By Peter Dearden 07/05/2015

Peter K. Dearden

You may have missed it but last month the world of human genetics changed. A group of Chinese scientists published a paper describing the first genetically modified human embryos, opening a route to germ-line modification of our own species. This is an ethically troubling, but perhaps inevitable, technological break-through. We are now all challenged with a question that we really should have thought more carefully about before this happened.

Firstly it is important to discuss what they did. Using a technique called genome editing, the researchers tried to manipulate a gene in the human genome that, when mutant, is associated with a human disease beta-thalassemia. Genome editing uses a complex method, based on a bacterial defence system, to target specific sequences in a genome and change them. This technology has been used in many animals, but not yet in humans, and is ideal for repairing mutations in genes that would otherwise lead to disease.

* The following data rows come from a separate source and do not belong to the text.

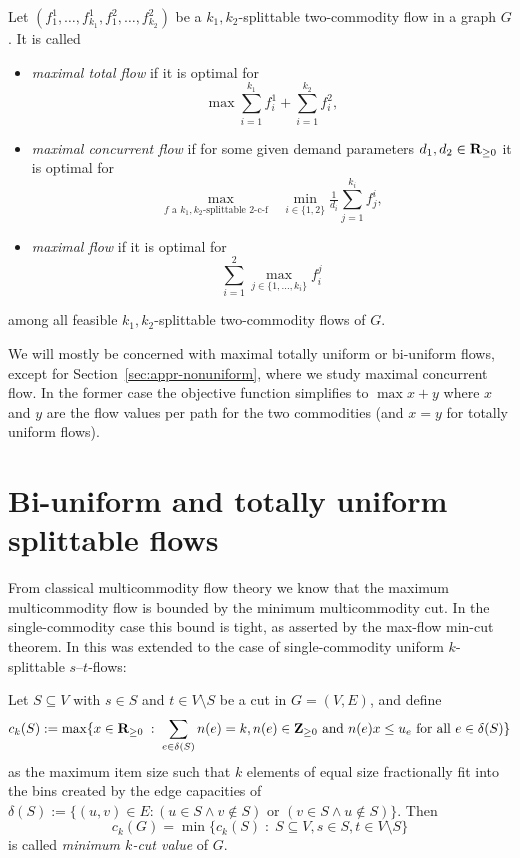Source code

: \begin{definition}
  Let $(f^1_1,\dots,f^1_{k_1},f^2_{1},\dots,f^2_{k_2})$ be a
  $k_1,k_2$-splittable two-commodity flow in a graph $G$. It is called 
  \begin{itemize}
  \item \emph{maximal total flow} if it is optimal for 
    $$\max
    \sum_{i=1}^{k_1} f^1_i+\sum_{i=1}^{k_2}f^2_i,$$

  \item \emph{maximal concurrent flow} if for some given demand 
    parameters $d_1,d_2\in\mathbf{R}_{\geq 0}$ it is optimal for
    $$\max_{\text{$f$ a $k_1,k_2$-splittable 2-c-f}\quad}
    \min_{i\in\{1,2\}}
    \tfrac{1}{d_i}\sum_{j=1}^{k_i}f_j^i,
    $$
  \item \emph{maximal flow} if it is 
    optimal for
    $$ \sum_{i=1}^2\max_{j\in\{1,\dots,k_i\}} f_i^j$$
  \end{itemize}
  among all feasible $k_1,k_2$-splittable two-commodity flows of $G$.
\end{definition}

We will mostly be concerned with maximal totally uniform or bi-uniform
flows, except for Section~\ref{sec:appr-nonuniform}, where we study
maximal concurrent flow. In the former case the objective function
simplifies to $\max x+y$ where $x$ and $y$ are the flow
values per path for the two commodities (and $x=y$ for totally uniform
flows).

\section{Bi-uniform and totally uniform splittable flows}
\label{sec:totally-uniform}

From classical multicommodity flow theory we know that the maximum
multicommodity flow is bounded by the minimum multicommodity cut. In
the single-commodity case this bound is tight, as asserted by the
max-flow min-cut theorem. In \cite{baier-koehler-skutella:05} this was
extended to the case of single-commodity uniform $k$-splittable
$s$--$t$-flows:
\begin{definition}
  Let $S\subseteq V$ with $s\in S$ and $t\in V\setminus S$ be a cut in
  $G=(V,E)$, and define 
  \begin{equation}
    \label{eq:ck}
    c_k(S):=\max\{x\in\mathbf{R}_{\geq 0}\;:\; 
    \sum_{e\in\delta(S)}n(e)=k, n(e)\in\mathbf{Z}_{\geq0}\text{ and }n(e)x\leq u_e \text{ for all }e\in\delta(S)\}
  \end{equation}
  as the maximum item size such that $k$ elements of equal size fractionally 
  fit into the bins created by the edge capacities of $\delta(S) := \{(u,v) \in E \colon (u \in S \land v \notin S) \text{ or } (v \in S \land u \notin S)\}$.
  Then
  \begin{equation}
    \label{eq:ckG}
    c_k(G)=\min\{c_k(S)\;:\; S\subseteq V, s\in S, t\in V\setminus S\}
  \end{equation}
  is called \emph{minimum $k$-cut value} of $G$.  
\end{definition}

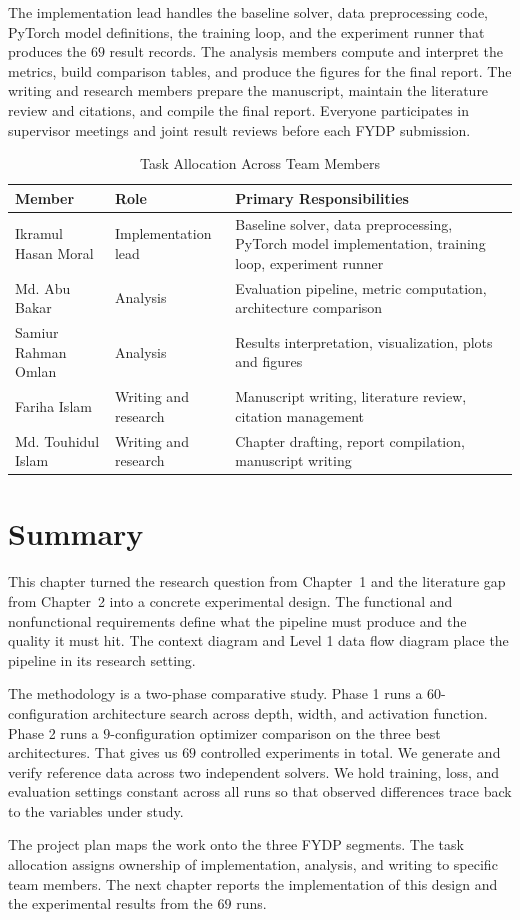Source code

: The implementation lead handles the baseline solver, data preprocessing code, PyTorch model definitions, the training loop, and the experiment runner that produces the $69$ result records. The analysis members compute and interpret the metrics, build comparison tables, and produce the figures for the final report. The writing and research members prepare the manuscript, maintain the literature review and citations, and compile the final report. Everyone participates in supervisor meetings and joint result reviews before each FYDP submission.

\begin{table}[H]
\centering
\caption{Task Allocation Across Team Members}
\label{tab:tasks}
\renewcommand{\arraystretch}{1.2}
\begin{tabular}{|p{4.0cm}|p{3.0cm}|p{6.5cm}|}
\hline
\textbf{Member} & \textbf{Role} & \textbf{Primary Responsibilities} \\
\hline
Ikramul Hasan Moral & Implementation lead & Baseline solver, data preprocessing, PyTorch model implementation, training loop, experiment runner \\
\hline
Md. Abu Bakar & Analysis & Evaluation pipeline, metric computation, architecture comparison \\
\hline
Samiur Rahman Omlan & Analysis & Results interpretation, visualization, plots and figures \\
\hline
Fariha Islam & Writing and research & Manuscript writing, literature review, citation management \\
\hline
Md. Touhidul Islam & Writing and research & Chapter drafting, report compilation, manuscript writing \\
\hline
\end{tabular}
\end{table}

\section{Summary}

This chapter turned the research question from Chapter~1 and the literature gap from Chapter~2 into a concrete experimental design. The functional and nonfunctional requirements define what the pipeline must produce and the quality it must hit. The context diagram and Level 1 data flow diagram place the pipeline in its research setting.

The methodology is a two-phase comparative study. Phase 1 runs a $60$-configuration architecture search across depth, width, and activation function. Phase 2 runs a $9$-configuration optimizer comparison on the three best architectures. That gives us $69$ controlled experiments in total. We generate and verify reference data across two independent solvers. We hold training, loss, and evaluation settings constant across all runs so that observed differences trace back to the variables under study.

The project plan maps the work onto the three FYDP segments. The task allocation assigns ownership of implementation, analysis, and writing to specific team members. The next chapter reports the implementation of this design and the experimental results from the $69$ runs.
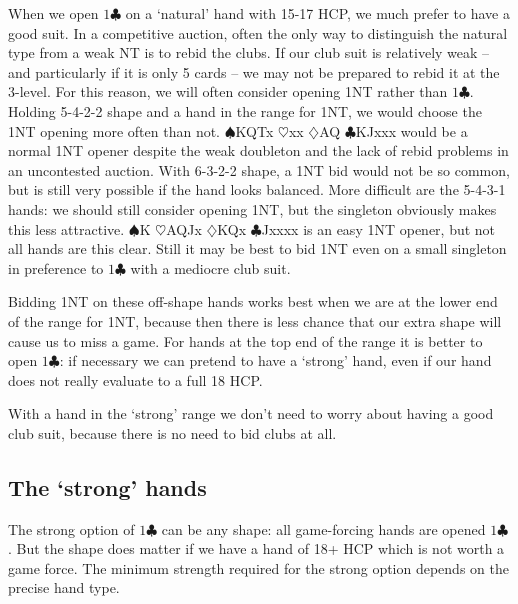 \documentclass{article}
\newcommand{\sz}{\spadesuit}
\newcommand{\hz}{\heartsuit}
\newcommand{\dz}{\diamondsuit}
\newcommand{\cz}{\clubsuit}
\begin{document}
When we open $1\cz$ on a `natural' hand with 15-17 HCP, we much prefer to have a good suit. In a competitive auction, often the only way to distinguish the natural type from a weak NT is to rebid the clubs. If our club suit is relatively weak -- and particularly if it is only 5 cards -- we may not be prepared to rebid it at the 3-level. For this reason, we will often consider opening 1NT rather than $1\cz$. Holding 5-4-2-2 shape and a hand in the range for 1NT, we would choose the 1NT opening more often than not. $\sz$KQTx $\hz$xx $\dz$AQ $\cz$KJxxx would be a normal 1NT opener despite the weak doubleton and the lack of rebid problems in an uncontested auction. With 6-3-2-2 shape, a 1NT bid would not be so common, but is still very possible if the hand looks balanced. More difficult are the 5-4-3-1 hands: we should still consider opening 1NT, but the singleton obviously makes this less attractive. $\sz$K $\hz$AQJx $\dz$KQx $\cz$Jxxxx is an easy 1NT opener, but not all hands are this clear. Still it may be best to bid 1NT even on a small singleton in preference to $1\cz$ with a mediocre club suit.

Bidding 1NT on these off-shape hands works best when we are at the lower end of the range for 1NT, because then there is less chance that our extra shape will cause us to miss a game. For hands at the top end of the range it is better to open $1\cz$: if necessary we can pretend to have a `strong' hand, even if our hand does not really evaluate to a full 18 HCP.

With a hand in the `strong' range we don't need to worry about having a good club suit, because there is no need to bid clubs at all.

\subsection{The `strong' hands}

The strong option of $1\cz$ can be any shape: all game-forcing hands are opened $1\cz$. But the shape does matter if we have a hand of 18+ HCP which is not worth a game force. The minimum strength required for the strong option depends on the precise hand type.
\end{document}
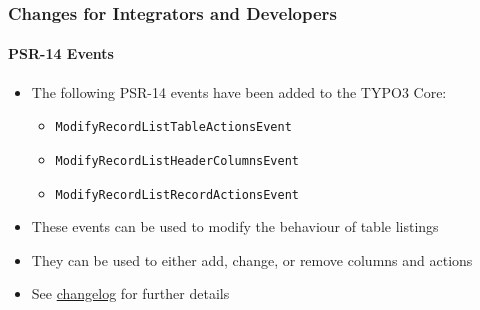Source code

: %

\begin{frame}[fragile]
	\frametitle{Changes for Integrators and Developers}
	\framesubtitle{PSR-14 Events}


	\begin{itemize}
		\item The following PSR-14 events have been added to the TYPO3 Core:
			\begin{itemize}
				\item \texttt{ModifyRecordListTableActionsEvent}
				\item \texttt{ModifyRecordListHeaderColumnsEvent}
				\item \texttt{ModifyRecordListRecordActionsEvent}
			\end{itemize}
		\item These events can be used to modify the behaviour of table listings
		\item They can be used to either add, change, or remove columns and actions
		\item See
			\href{https://docs.typo3.org/c/typo3/cms-core/master/en-us/Changelog/11.4/Feature-95105-NewPSR-14DatabaseRecordListEvents.html}{changelog}
			for further details

	\end{itemize}
\end{frame}

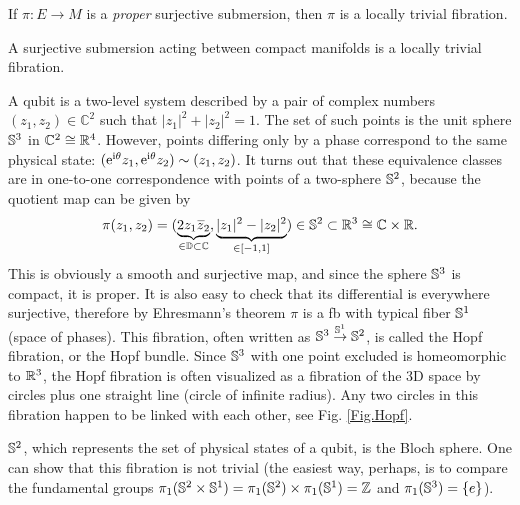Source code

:\begin{thm}\label{thm Ehresmann}
    If $\pi:E\to M$ is a \emph{proper} surjective submersion, then $\pi$ is a locally trivial fibration.
\end{thm}

\begin{cor}
    A surjective submersion acting between compact manifolds is a locally trivial fibration.
\end{cor}


\begin{example}\label{Hopf bundle}
    A qubit is a two-level system described by a pair of complex numbers $(z_1,z_2)\in\mathbb{C}^2$ such that $|z_1|^2+|z_2|^2=1$. The set of such points is the unit sphere $\mathbb{S}^3$ in $\mathbb{C}^2\cong\mathbb{R}^4$. However, points differing only by a phase correspond to the same physical state: $(\mathrm{e}^{\mathrm{i}\theta}z_1,\mathrm{e}^{\mathrm{i}\theta}z_2)\sim(z_1,z_2)$. It turns out that these equivalence classes are in one-to-one correspondence with points of a two-sphere $\mathbb{S}^2$, because the quotient map can be given by
    \[\pi(z_1,z_2)=(\underbrace{2z_1\wb{z}_2}_{\in \mathbb{D}\subset\mathbb{C}},\underbrace{|z_1|^2-|z_2|^2}_{\in [-1,1]})\in \bbS^2\subset\bbR^3\cong \mathbb{C}\times\bbR.\]
    This is obviously a smooth and surjective map, and since the sphere $\mathbb{S}^3$ is compact, it is proper. It is also easy to check that its differential is everywhere surjective, therefore by Ehresmann's theorem $\pi$ is a \gls{fb} with typical fiber $\mathbb{S}^1$ (space of phases). This fibration, often written as $\mathbb{S}^3\overset{\mathbb{S}^1}{\to}\mathbb{S}^2$, is called the Hopf fibration, or the Hopf bundle. Since $\mathbb{S}^3$ with one point excluded is homeomorphic to $\mathbb{R}^3$, the Hopf fibration is often visualized as a fibration of the 3D space by circles plus one straight line (circle of infinite radius). Any two circles in this fibration happen to be linked with each other, see Fig. \ref{Fig.Hopf}.
    
    $\mathbb{S}^2$, which represents the set of physical states of a qubit, is the Bloch sphere. One can show that this fibration is not trivial (the easiest way, perhaps, is to compare the fundamental groups $\pi_1(\mathbb{S}^2\times \mathbb{S}^1)=\pi_1(\mathbb{S}^2)\times\pi_1(\mathbb{S}^1)=\mathbb{Z}$ and $\pi_1(\mathbb{S}^3)=\{e\}$).
    

\end{example}
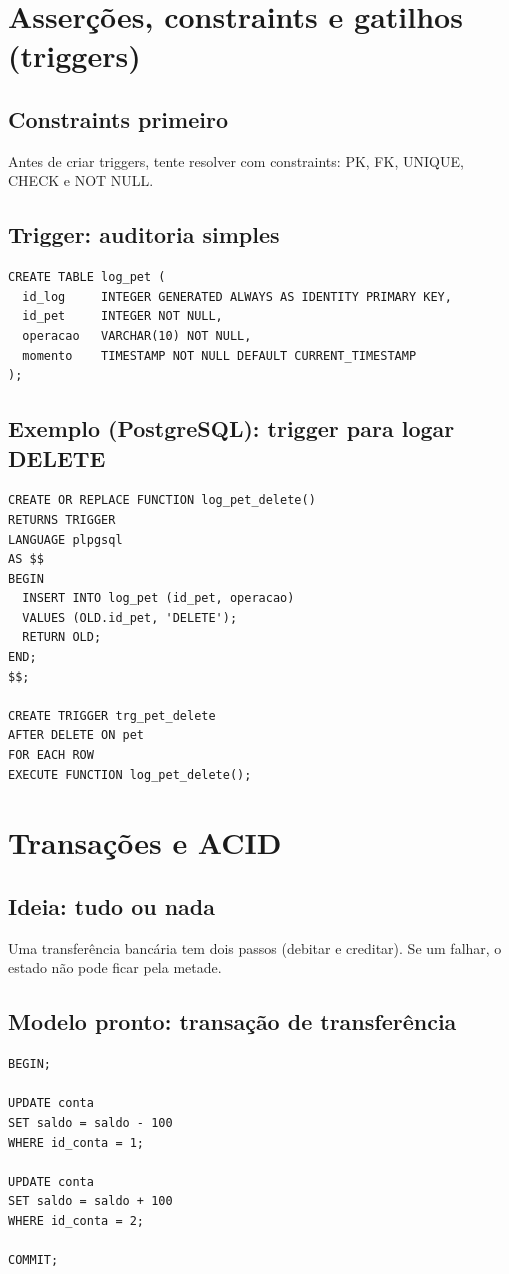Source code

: \documentclass[12pt,a4paper]{article}
\begin{document}
\section{Asserções, constraints e gatilhos (triggers)}

\subsection{Constraints primeiro}
Antes de criar triggers, tente resolver com constraints: PK, FK, UNIQUE, CHECK e NOT NULL.

\subsection{Trigger: auditoria simples}
\begin{lstlisting}[style=sql]
CREATE TABLE log_pet (
  id_log     INTEGER GENERATED ALWAYS AS IDENTITY PRIMARY KEY,
  id_pet     INTEGER NOT NULL,
  operacao   VARCHAR(10) NOT NULL,
  momento    TIMESTAMP NOT NULL DEFAULT CURRENT_TIMESTAMP
);
\end{lstlisting}

\subsection{Exemplo (PostgreSQL): trigger para logar DELETE}
\begin{lstlisting}[style=sql]
CREATE OR REPLACE FUNCTION log_pet_delete()
RETURNS TRIGGER
LANGUAGE plpgsql
AS $$
BEGIN
  INSERT INTO log_pet (id_pet, operacao)
  VALUES (OLD.id_pet, 'DELETE');
  RETURN OLD;
END;
$$;

CREATE TRIGGER trg_pet_delete
AFTER DELETE ON pet
FOR EACH ROW
EXECUTE FUNCTION log_pet_delete();
\end{lstlisting}

\section{Transações e ACID}

\subsection{Ideia: tudo ou nada}
Uma transferência bancária tem dois passos (debitar e creditar). Se um falhar, o estado não pode ficar pela metade.

\subsection{Modelo pronto: transação de transferência}
\begin{lstlisting}[style=sql]
BEGIN;

UPDATE conta
SET saldo = saldo - 100
WHERE id_conta = 1;

UPDATE conta
SET saldo = saldo + 100
WHERE id_conta = 2;

COMMIT;
\end{lstlisting}
\end{document}
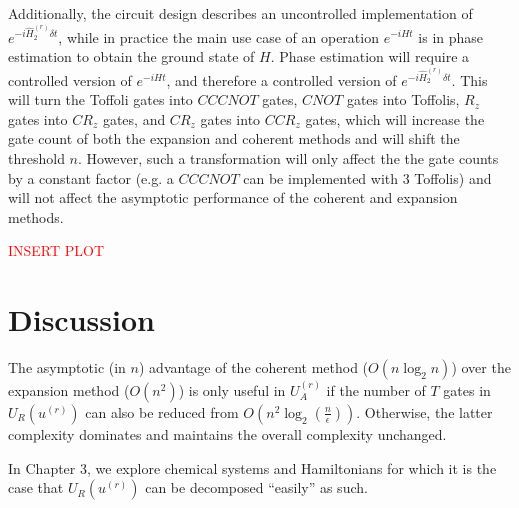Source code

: Additionally, the circuit design describes an uncontrolled implementation of $e^{-i\hat{H}_2^{(r)}\delta t}$, while in practice the main use case of an operation $e^{-iHt}$ is in phase estimation to obtain the ground state of $H$. Phase estimation will require a controlled version of $e^{-iHt}$, and therefore a controlled version of $e^{-i\hat{H}_2^{(r)}\delta t}$. This will turn the Toffoli gates into $CCCNOT$ gates, $CNOT$ gates into Toffolis, $R_z$ gates into $CR_z$ gates, and $CR_z$ gates into $CCR_z$ gates, which will increase the gate count of both the expansion and coherent methods and will shift the threshold $n$. However, such a transformation will only affect the the gate counts by a constant factor (e.g. a $CCCNOT$ can be implemented with $3$ Toffolis) and will not affect the asymptotic performance of the coherent and expansion methods.

\textcolor{red}{INSERT PLOT}



\section{Discussion}

The asymptotic (in $n$) advantage of the coherent method ($O(n\log_2{n})$) over the expansion method ($O(n^2)$) is only useful in $U_A^{(r)}$ if the number of $T$ gates in $U_R(u^{(r)})$ can also be reduced from $O(n^2\log_2(\frac{n}{\epsilon}))$. Otherwise, the latter complexity dominates and maintains the overall complexity unchanged.

In Chapter 3, we explore chemical systems and Hamiltonians for which it is the case that $U_R(u^{(r)})$ can be decomposed ``easily'' as such.



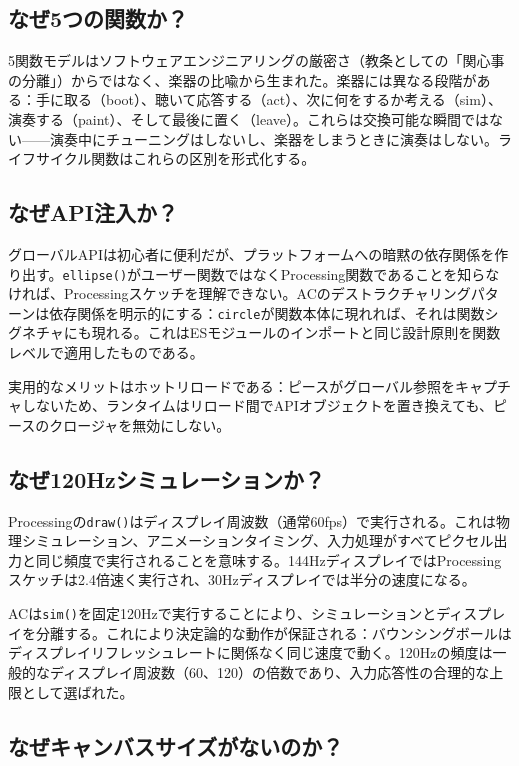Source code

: \documentclass[10pt,letterpaper,twocolumn]{article}
\begin{document}
\subsection{なぜ5つの関数か？}

5関数モデルはソフトウェアエンジニアリングの厳密さ（教条としての「関心事の分離」）からではなく、楽器の比喩から生まれた。楽器には異なる段階がある：手に取る（boot）、聴いて応答する（act）、次に何をするか考える（sim）、演奏する（paint）、そして最後に置く（leave）。これらは交換可能な瞬間ではない——演奏中にチューニングはしないし、楽器をしまうときに演奏はしない。ライフサイクル関数はこれらの区別を形式化する。

\subsection{なぜAPI注入か？}

グローバルAPIは初心者に便利だが、プラットフォームへの暗黙の依存関係を作り出す。\texttt{ellipse()}がユーザー関数ではなくProcessing関数であることを知らなければ、Processingスケッチを理解できない。ACのデストラクチャリングパターンは依存関係を明示的にする：\texttt{circle}が関数本体に現れれば、それは関数シグネチャにも現れる。これはESモジュールのインポートと同じ設計原則を関数レベルで適用したものである。

実用的なメリットはホットリロードである：ピースがグローバル参照をキャプチャしないため、ランタイムはリロード間でAPIオブジェクトを置き換えても、ピースのクロージャを無効にしない。

\subsection{なぜ120Hzシミュレーションか？}

Processingの\texttt{draw()}はディスプレイ周波数（通常60fps）で実行される。これは物理シミュレーション、アニメーションタイミング、入力処理がすべてピクセル出力と同じ頻度で実行されることを意味する。144HzディスプレイではProcessingスケッチは2.4倍速く実行され、30Hzディスプレイでは半分の速度になる。

ACは\texttt{sim()}を固定120Hzで実行することにより、シミュレーションとディスプレイを分離する。これにより決定論的な動作が保証される：バウンシングボールはディスプレイリフレッシュレートに関係なく同じ速度で動く。120Hzの頻度は一般的なディスプレイ周波数（60、120）の倍数であり、入力応答性の合理的な上限として選ばれた。

\subsection{なぜキャンバスサイズがないのか？}
\end{document}
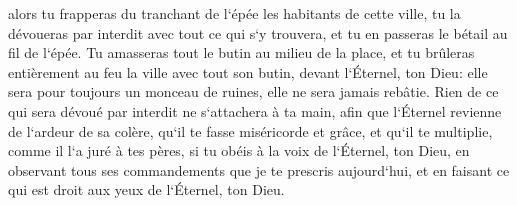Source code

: \verse alors tu frapperas du tranchant de l`épée les habitants de cette ville, tu la dévoueras par interdit avec tout ce qui s`y trouvera, et tu en passeras le bétail au fil de l`épée. 
\verse Tu amasseras tout le butin au milieu de la place, et tu brûleras entièrement au feu la ville avec tout son butin, devant l`Éternel, ton Dieu: elle sera pour toujours un monceau de ruines, elle ne sera jamais rebâtie. 
\verse Rien de ce qui sera dévoué par interdit ne s`attachera à ta main, afin que l`Éternel revienne de l`ardeur de sa colère, qu`il te fasse miséricorde et grâce, et qu`il te multiplie, comme il l`a juré à tes pères, 
\verse si tu obéis à la voix de l`Éternel, ton Dieu, en observant tous ses commandements que je te prescris aujourd`hui, et en faisant ce qui est droit aux yeux de l`Éternel, ton Dieu. 

\chapter{}

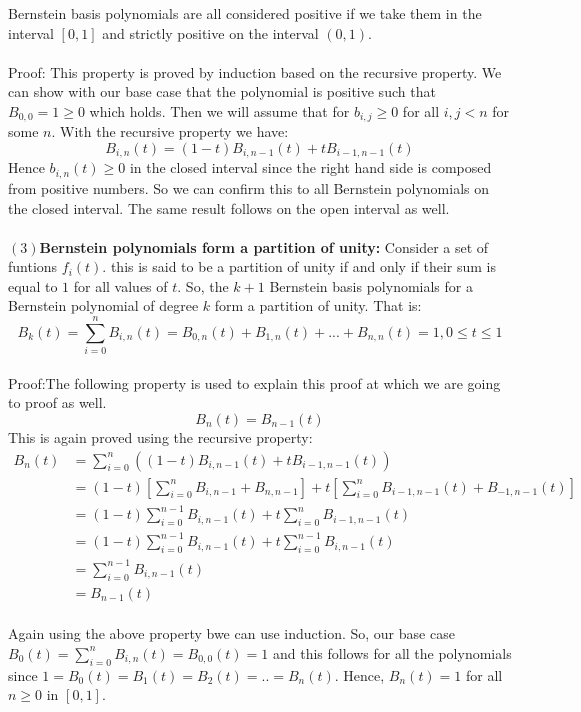 \documentclass{article}
\begin{document}
Bernstein basis polynomials are all considered positive if we take them in the interval $[0,1]$ and strictly positive on the interval $(0,1)$.\paragraph{}
Proof: This property is proved by induction based on the recursive property.
We can show with our base case that the polynomial is positive such that $B_{0,0}=1\geq0$ which holds. Then we will assume that for $b_{i,j}\geq0$ for all $i,j<n$ for some $n$. With the recursive property we have:
\begin{equation}
B_{i,n}(t)=(1-t)B_{i,n-1}(t)+tB_{i-1,n-1}(t)    
\end{equation}
Hence $b_{i,n}(t)\geq0$ in the closed interval since the right hand side is composed from positive numbers. So we can confirm this to all Bernstein polynomials on the closed interval. The same result follows on the open interval as well.\paragraph{}
\textbf{$(3)$Bernstein polynomials form a partition of unity:}
Consider a set of funtions $f_i(t)$. this is said to be a partition of unity if and only if their sum is equal to $1$ for all values of $t$. So, the $k + 1$ Bernstein basis polynomials for a Bernstein polynomial of degree $k$ form a partition of unity. That is:
\begin{equation}
B_k(t)=\sum_{i=0}^nB_{i,n}(t)= B_{0,n}(t)+B_{1,n}(t)+...+B_{n,n}(t)=1,  0\leq t\leq 1  
\end{equation}\paragraph{}
Proof:The following property is used to explain this proof at which we are going to proof as well.
\begin{equation}
B_n(t)=B_{n-1}(t)    
\end{equation}
This is again proved using the recursive property:
\begin{align*}
B_n(t)&=\sum_{i=0}^n((1-t)B_{i,n-1}(t)+tB_{i-1,n-1}(t))\\
&=(1-t)\left[\sum_{i=0}^nB_{i,n-1}+B_{n,n-1}\right]+t\left[\sum_{i=0}^nB_{i-1,n-1}(t)+B_{-1,n-1}(t)\right]\\
&=(1-t)\sum_{i=0}^{n-1}B_{i,n-1}(t)+t\sum_{i=0}^{n}B_{i-1,n-1}(t)\\
&=(1-t)\sum_{i=0}^{n-1}B_{i,n-1}(t)+t\sum_{i=0}^{n-1}B_{i,n-1}(t)\\
&=\sum_{i=0}^{n-1}B_{i,n-1}(t)\\
&=B_{n-1}(t)
\end{align*}\paragraph{}
Again using the above property bwe can use induction. So, our base case $B_0(t)=\sum_{i=0}^nB_{i,n}(t)=B_{0,0}(t)=1$ and this follows for all the polynomials since $1=B_0(t)=B_1(t)=B_2(t)=..=B_n(t)$. Hence, $B_n(t)=1$ for all $n\geq0$ in $[0,1]$.
\end{document}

The scientists used human embryos from IVF, but selected those that had three nuclei, meaning they had been fertilised by two sperm. This means that the embryos they used are non-viable; this was a test of the technology, and not an attempt to make GM children.

The scientists found that the technology was not entirely effective in humans, causing changes in the genome away from the site they were targeting, and affecting a second gene related to the one they were aiming for. They conclude that more research and optimisation of the technique is required to make it work effectively.  The key point is, however, that while it is wasteful and inefficient, it works. You can, and they have, made genetically modified human embryos.

This work clearly aims to develop technologies that will allow the repair of genetic defects in early human embryos. By identifying disease-causing mutations, by commonly used genetic techniques, and then repairing them with genome editing, it may be possible to relieve the burden of some inherited human genetic disorders. The real problem is, however, that what you are editing is the human germline.

Previous attempts to modify the human genome to treat disease used viral vectors to add back missing or damaged genes. This process was applied to children or adults, and usually didn’t affect the germ-line; the cells that make the next generation.

In this case, genome editing was applied at such an early stage that all cells of the embryo, including the germline, were changed. This form of genetic modification would thus not just affect the embryo being manipulated, but all its subsequent offspring. This is a permanent change to the DNA in a whole lineage of people.

So the question is, do we want to do this? This could be a solution to some human genetic diseases, but the technology could be used for non-disease related uses. The changes made are permanent, and traits produced would be passed on from generation to generation. We desperately need to understand what people think of this technology, if there is a way to draw a line on its use, and if there are reasons to use it at all. Personally I think we need to stop, think and consult about what is happening, and clearly define why this technology might need to be used. This is a frightening and potentially dangerous technology. Let’s think carefully before we use it.

More problematically, and something I would be delighted to have input on, is how do we have such discussions? How do we get a nation, or humankind, to think about the impact of such technologies and make informed decisions?

This is an important technology. How we use it (or don’t) will have impacts for generations to come.